In seiner angenehm moderaten und ebenso unterhaltsamen wie gedankenscharfen Analyse zeigt Reiner Klingholz, Direktor des Berlin-Instituts für Bevölkerung und Entwicklung, in seinem neuen Buch „Sklaven des Wachstums – die Geschichte einer Befreiung“ Wege aus dem Joch des Wachstums. Auf rund 300 Seiten gelingt ihm eine Zeitreise des Wachstums – angefangen in der Neolithischen Revolution vor 10.000 Jahren bis in Szenarien des Jahres 2297, in dem die Weltbevölkerung die Vier-Milliarden-Grenze unterschritten und das Wirtschaftswachstum sich automatisch abgeschwächt hat. Die ungewollten Nebeneffekte des Wachstums, die das Leben heute aus unserem Planeten erschweren, wären in diesem Zukunftsszenario verschwunden.

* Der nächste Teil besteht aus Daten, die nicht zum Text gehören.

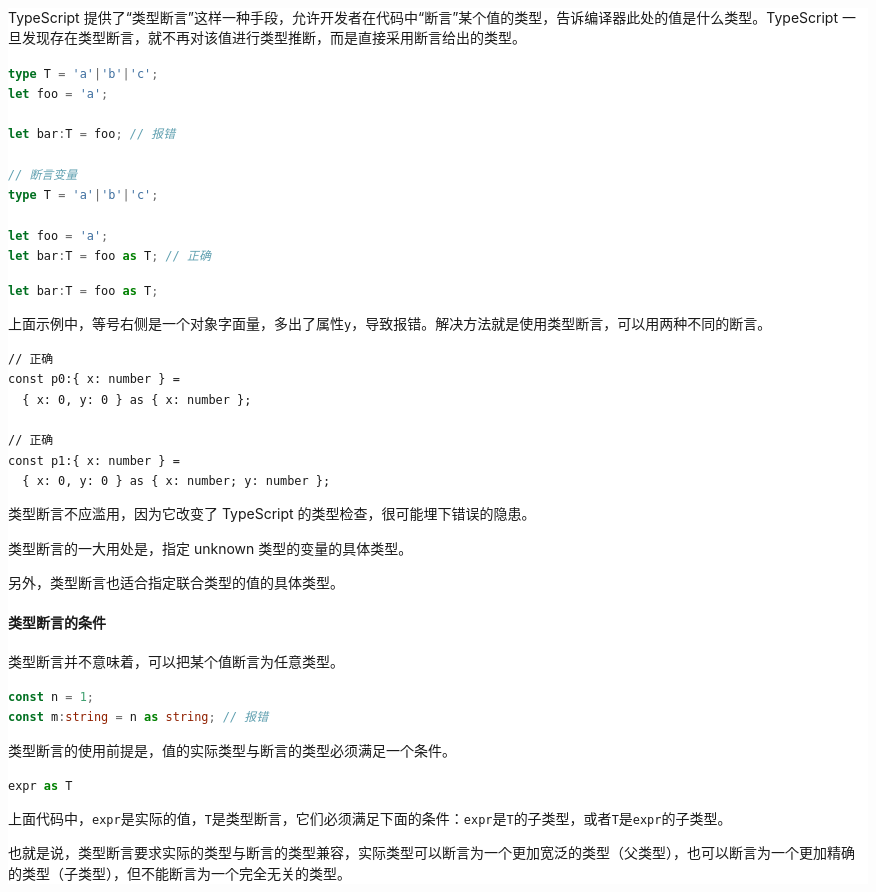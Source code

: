 TypeScript 提供了“类型断言”这样一种手段，允许开发者在代码中“断言”某个值的类型，告诉编译器此处的值是什么类型。TypeScript 一旦发现存在类型断言，就不再对该值进行类型推断，而是直接采用断言给出的类型。

```typescript
type T = 'a'|'b'|'c';
let foo = 'a';

let bar:T = foo; // 报错

// 断言变量
type T = 'a'|'b'|'c';

let foo = 'a';
let bar:T = foo as T; // 正确
```



```typescript
let bar:T = foo as T;
```



上面示例中，等号右侧是一个对象字面量，多出了属性`y`，导致报错。解决方法就是使用类型断言，可以用两种不同的断言。

```
// 正确
const p0:{ x: number } =
  { x: 0, y: 0 } as { x: number };

// 正确
const p1:{ x: number } =
  { x: 0, y: 0 } as { x: number; y: number };
```



类型断言不应滥用，因为它改变了 TypeScript 的类型检查，很可能埋下错误的隐患。

类型断言的一大用处是，指定 unknown 类型的变量的具体类型。

另外，类型断言也适合指定联合类型的值的具体类型。

#### 类型断言的条件

类型断言并不意味着，可以把某个值断言为任意类型。

```typescript
const n = 1;
const m:string = n as string; // 报错
```

类型断言的使用前提是，值的实际类型与断言的类型必须满足一个条件。

```typescript
expr as T
```

上面代码中，`expr`是实际的值，`T`是类型断言，它们必须满足下面的条件：`expr`是`T`的子类型，或者`T`是`expr`的子类型。

也就是说，类型断言要求实际的类型与断言的类型兼容，实际类型可以断言为一个更加宽泛的类型（父类型），也可以断言为一个更加精确的类型（子类型），但不能断言为一个完全无关的类型。
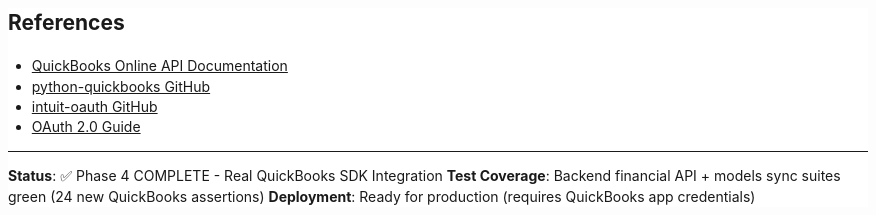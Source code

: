 
## References

- [QuickBooks Online API Documentation](https://developer.intuit.com/app/developer/qbo/docs/get-started)
- [python-quickbooks GitHub](https://github.com/ej2/python-quickbooks)
- [intuit-oauth GitHub](https://github.com/intuit/oauth-pythonclient)
- [OAuth 2.0 Guide](https://developer.intuit.com/app/developer/qbo/docs/develop/authentication-and-authorization/oauth-2.0)

---

**Status**: ✅ Phase 4 COMPLETE - Real QuickBooks SDK Integration
**Test Coverage**: Backend financial API + models sync suites green (24 new QuickBooks assertions)
**Deployment**: Ready for production (requires QuickBooks app credentials)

Es ist eine freilich nicht zu beweisende „heile Welt“, die Klingholz hier bewusst überspitzt formuliert. Doch eines ist für ihn sicher: „Die nächsten 200 bis 300 Jahre werden bis zum Paradies der Nachhaltigkeit nicht ohne massive Krisen ablaufen.“ Wie krisenhaft sie tatsächlich werden, hänge allein von uns ab – und davon handelt sein Buch.

Um den „Kollateralschaden“ des Wachstums einzugrenzen, gibt es für ihn zunächst zwei Vorschläge. Erstens: Wir brauchen weiterhin Wachstum, müssen es aber so reformieren und durch grüne und effiziente Technologien erfolgreich machen, sodass möglichst viele Negativfolgen ausbleiben. Der zweite Vorschlag meint Suffizienz, „also weniger Arbeiten und mehr Freizeit genießen, Rügen statt Malediven, Grünkohl aus der Heimat statt Shrimps aus Vietnam“ wie Klingholz salopp formuliert.

Beide Vorschläge haben für ihn einen Haken. Auf die Effekte der Effizienz zu setzen, würde die dem Wirtschafts- und Gesellschaftssystem „immanente Gier nach mehr“ auch nicht bremsen. Eine Entkopplung von Wachstum und Ressourcenverbrauch könne mit grüner Technik allein nicht gelingen. Auch die Suffizienz-Lösung sei problematisch. Sie ist kein Modell „für jene fünf Milliarden Menschen, die erst in den Genuss einer ausreichenden Versorgung mit Gütern kommen wollen“, und sie würde in den Industrienationen das gesamte Gesellschaftssystem auf den Kopf stellen.
Letztlich bleibt für Klingholz nur eine Mischlösung aus beiden. Und diese wird uns in einigen Jahrhunderten rückblickend zu der Erkenntnis führen, dass wir vermutlich schon heute „längst an der Zeitenwende zum Postwachstum stehen“.